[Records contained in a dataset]
◆ ◆ ◆ ◆

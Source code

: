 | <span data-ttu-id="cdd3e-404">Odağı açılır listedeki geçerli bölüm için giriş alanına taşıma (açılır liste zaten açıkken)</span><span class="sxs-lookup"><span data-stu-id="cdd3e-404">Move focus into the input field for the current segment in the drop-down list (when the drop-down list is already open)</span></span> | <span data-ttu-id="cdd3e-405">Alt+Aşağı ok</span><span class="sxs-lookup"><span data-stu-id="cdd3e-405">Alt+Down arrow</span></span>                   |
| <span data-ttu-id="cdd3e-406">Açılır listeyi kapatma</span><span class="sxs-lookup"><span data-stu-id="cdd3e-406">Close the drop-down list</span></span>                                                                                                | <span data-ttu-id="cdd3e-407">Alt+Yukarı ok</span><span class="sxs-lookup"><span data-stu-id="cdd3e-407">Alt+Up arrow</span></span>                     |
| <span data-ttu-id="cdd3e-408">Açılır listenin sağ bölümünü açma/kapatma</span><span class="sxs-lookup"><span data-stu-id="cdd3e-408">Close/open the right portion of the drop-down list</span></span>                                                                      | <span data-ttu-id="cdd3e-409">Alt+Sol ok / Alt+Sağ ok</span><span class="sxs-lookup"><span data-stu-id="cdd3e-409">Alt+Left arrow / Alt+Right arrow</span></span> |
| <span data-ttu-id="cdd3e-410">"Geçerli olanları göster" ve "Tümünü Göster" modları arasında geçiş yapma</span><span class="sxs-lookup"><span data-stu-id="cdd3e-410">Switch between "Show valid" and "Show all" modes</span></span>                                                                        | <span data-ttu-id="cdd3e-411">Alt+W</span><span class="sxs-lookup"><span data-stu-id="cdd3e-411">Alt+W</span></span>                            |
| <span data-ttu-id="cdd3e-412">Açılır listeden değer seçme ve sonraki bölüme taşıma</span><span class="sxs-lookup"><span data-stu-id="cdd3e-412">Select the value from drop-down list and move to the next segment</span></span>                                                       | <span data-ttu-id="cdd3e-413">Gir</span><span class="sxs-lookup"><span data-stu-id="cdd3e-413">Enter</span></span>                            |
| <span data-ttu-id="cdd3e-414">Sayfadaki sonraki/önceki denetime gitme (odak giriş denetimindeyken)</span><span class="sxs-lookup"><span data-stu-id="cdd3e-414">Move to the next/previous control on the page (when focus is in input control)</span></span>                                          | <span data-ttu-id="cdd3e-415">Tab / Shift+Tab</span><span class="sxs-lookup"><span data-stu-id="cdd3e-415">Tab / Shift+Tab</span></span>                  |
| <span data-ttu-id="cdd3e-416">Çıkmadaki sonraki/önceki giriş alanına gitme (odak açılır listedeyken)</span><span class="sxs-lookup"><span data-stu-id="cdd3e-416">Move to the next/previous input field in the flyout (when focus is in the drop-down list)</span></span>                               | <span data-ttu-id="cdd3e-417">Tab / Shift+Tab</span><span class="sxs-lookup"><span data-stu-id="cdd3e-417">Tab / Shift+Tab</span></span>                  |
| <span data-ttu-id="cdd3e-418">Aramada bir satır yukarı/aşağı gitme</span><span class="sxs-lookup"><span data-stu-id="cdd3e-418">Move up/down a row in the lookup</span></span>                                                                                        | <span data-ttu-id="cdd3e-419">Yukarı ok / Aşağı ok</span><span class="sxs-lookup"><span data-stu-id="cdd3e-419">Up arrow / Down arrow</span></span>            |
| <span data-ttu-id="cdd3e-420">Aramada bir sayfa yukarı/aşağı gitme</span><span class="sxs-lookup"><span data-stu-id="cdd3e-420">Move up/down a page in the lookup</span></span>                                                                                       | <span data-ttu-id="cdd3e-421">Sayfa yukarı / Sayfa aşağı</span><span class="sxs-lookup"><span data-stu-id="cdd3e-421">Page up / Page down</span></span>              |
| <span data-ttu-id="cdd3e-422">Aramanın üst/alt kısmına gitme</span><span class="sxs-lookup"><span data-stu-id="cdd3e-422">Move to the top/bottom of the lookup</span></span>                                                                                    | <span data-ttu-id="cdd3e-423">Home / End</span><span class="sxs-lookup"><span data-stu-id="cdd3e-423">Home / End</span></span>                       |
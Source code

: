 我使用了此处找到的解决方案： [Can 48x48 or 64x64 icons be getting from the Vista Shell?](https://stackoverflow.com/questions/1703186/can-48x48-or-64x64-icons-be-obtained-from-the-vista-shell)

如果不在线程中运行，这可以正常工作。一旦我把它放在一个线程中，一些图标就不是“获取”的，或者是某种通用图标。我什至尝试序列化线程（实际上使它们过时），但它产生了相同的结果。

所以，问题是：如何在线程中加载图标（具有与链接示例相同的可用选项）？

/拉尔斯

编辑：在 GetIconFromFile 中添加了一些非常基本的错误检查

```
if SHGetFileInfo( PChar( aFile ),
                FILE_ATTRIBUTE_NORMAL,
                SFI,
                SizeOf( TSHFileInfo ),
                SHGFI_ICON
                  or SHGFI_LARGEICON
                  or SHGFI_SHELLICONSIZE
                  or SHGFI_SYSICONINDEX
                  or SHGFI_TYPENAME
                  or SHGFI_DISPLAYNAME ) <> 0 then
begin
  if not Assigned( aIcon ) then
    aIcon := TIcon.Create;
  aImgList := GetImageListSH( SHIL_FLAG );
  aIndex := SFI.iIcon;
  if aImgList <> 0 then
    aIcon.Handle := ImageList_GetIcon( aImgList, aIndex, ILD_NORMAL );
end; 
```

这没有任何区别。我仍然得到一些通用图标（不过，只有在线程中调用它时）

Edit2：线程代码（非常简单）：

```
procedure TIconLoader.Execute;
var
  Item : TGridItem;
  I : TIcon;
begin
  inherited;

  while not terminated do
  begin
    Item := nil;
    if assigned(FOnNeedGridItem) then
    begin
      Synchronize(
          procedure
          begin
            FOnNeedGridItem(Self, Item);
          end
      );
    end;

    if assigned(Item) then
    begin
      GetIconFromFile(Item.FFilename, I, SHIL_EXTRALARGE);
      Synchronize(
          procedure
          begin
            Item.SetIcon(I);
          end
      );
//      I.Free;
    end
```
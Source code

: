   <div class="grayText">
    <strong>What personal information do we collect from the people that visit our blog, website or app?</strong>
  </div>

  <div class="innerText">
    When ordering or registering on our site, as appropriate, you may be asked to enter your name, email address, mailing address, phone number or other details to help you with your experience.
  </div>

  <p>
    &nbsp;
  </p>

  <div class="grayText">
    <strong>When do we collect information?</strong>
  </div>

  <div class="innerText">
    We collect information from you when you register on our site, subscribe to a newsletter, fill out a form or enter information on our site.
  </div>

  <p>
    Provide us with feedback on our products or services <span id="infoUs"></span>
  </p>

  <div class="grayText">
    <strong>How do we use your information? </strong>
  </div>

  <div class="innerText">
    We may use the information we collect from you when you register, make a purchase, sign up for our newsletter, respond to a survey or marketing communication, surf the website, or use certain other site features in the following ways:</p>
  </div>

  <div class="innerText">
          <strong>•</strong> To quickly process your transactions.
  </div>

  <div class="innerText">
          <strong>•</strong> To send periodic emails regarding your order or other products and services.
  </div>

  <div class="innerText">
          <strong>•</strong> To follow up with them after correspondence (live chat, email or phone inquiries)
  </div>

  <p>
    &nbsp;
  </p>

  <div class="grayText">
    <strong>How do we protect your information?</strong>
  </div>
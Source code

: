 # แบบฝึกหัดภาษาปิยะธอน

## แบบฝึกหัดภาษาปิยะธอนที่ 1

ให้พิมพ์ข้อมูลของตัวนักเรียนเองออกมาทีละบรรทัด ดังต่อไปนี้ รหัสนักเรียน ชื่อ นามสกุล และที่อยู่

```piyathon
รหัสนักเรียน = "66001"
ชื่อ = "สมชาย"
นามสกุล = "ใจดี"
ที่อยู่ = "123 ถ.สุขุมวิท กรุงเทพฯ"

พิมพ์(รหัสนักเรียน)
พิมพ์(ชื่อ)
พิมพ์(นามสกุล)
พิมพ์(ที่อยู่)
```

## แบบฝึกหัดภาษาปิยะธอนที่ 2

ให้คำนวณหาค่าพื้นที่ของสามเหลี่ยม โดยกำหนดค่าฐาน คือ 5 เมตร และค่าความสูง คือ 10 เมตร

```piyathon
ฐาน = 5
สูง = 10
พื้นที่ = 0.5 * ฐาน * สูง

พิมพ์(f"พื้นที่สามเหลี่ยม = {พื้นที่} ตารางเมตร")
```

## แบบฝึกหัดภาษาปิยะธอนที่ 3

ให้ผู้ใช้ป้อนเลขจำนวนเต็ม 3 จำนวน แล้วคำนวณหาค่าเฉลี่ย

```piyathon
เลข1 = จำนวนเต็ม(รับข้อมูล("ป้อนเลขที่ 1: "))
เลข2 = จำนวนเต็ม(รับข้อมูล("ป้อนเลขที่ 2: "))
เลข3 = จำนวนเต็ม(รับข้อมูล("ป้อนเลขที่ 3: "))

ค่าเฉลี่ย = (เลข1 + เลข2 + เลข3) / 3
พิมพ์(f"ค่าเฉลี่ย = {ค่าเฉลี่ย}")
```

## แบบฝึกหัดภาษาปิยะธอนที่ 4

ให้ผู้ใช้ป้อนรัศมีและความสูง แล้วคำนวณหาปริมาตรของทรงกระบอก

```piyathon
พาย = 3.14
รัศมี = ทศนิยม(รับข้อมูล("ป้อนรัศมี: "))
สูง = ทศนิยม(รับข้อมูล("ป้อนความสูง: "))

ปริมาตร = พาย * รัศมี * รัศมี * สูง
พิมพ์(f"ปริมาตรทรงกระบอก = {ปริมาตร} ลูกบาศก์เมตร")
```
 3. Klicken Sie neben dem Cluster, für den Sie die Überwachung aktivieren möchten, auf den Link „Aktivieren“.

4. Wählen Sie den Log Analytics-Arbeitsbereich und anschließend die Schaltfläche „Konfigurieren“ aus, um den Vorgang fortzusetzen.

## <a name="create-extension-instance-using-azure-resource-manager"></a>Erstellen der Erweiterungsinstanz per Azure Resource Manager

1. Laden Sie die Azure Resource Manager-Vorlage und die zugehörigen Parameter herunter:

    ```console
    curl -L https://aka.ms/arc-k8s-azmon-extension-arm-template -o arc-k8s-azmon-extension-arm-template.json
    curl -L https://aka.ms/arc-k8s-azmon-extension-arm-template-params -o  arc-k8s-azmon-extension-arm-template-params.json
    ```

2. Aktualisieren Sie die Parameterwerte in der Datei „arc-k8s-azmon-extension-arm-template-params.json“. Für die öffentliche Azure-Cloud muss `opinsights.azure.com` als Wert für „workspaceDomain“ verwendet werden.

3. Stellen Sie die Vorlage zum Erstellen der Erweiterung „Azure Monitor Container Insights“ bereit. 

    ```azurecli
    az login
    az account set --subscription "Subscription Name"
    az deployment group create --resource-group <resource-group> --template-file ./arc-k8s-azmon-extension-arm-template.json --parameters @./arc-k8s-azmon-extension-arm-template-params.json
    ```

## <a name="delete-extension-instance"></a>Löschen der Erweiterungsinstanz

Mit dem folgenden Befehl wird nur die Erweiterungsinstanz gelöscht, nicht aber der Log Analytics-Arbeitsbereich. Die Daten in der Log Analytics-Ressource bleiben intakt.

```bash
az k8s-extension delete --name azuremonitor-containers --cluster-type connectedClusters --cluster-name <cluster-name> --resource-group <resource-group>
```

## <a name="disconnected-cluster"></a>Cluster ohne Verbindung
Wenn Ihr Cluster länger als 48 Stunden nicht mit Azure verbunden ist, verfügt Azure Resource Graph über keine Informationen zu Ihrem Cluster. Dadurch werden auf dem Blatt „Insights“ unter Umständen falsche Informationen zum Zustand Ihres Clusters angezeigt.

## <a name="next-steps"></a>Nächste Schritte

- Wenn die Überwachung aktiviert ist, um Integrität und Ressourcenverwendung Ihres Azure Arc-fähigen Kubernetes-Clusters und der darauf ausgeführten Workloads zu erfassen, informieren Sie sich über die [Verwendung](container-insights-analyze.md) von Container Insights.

◆ ◆ ◆ ◆

Each line above that contains the word "phone" should be copied.

    When ordering or registering on our site, as appropriate, you may be asked to enter your name, email address, mailing address, phone number or other details to help you with your experience.
          <strong>•</strong> To follow up with them after correspondence (live chat, email or phone inquiries)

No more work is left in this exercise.